## Prompt:
Look for "essere" in each line of the entries, and return the matching lines.
Task inputs below:
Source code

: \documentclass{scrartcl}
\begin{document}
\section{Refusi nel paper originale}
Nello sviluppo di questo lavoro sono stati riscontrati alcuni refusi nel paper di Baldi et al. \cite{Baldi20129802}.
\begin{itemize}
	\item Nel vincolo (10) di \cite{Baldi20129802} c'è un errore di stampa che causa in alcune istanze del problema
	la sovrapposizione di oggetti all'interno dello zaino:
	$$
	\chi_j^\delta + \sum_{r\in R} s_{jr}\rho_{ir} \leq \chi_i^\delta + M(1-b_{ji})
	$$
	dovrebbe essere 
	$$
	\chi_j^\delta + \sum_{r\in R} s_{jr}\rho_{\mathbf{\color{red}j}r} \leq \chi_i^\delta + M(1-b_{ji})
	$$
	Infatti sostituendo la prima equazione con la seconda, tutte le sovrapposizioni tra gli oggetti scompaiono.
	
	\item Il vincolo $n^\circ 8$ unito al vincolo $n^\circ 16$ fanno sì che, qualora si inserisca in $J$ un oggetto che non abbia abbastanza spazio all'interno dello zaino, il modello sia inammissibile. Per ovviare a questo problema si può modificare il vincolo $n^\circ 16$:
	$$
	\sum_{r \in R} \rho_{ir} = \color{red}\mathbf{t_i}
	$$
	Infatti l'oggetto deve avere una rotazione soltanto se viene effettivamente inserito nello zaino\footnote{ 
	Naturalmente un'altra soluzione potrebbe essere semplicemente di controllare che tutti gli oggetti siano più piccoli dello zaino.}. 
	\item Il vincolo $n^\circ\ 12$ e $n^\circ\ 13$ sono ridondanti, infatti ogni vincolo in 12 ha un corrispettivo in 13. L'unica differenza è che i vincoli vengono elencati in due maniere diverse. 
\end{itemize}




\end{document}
End of Task inputs.
## Solution below:
	dovrebbe essere 
	Naturalmente un'altra soluzione potrebbe essere semplicemente di controllare che tutti gli oggetti siano più piccoli dello zaino.}. 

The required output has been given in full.